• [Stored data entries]
══════
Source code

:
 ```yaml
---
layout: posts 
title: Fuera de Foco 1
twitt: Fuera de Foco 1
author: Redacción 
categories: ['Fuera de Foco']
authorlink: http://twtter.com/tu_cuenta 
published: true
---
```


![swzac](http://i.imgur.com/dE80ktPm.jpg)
══════
• [Problem to work on]
Select every line of the records holding the string "http".

• [Response below]
authorlink: http://twtter.com/tu_cuenta 
![swzac](http://i.imgur.com/dE80ktPm.jpg)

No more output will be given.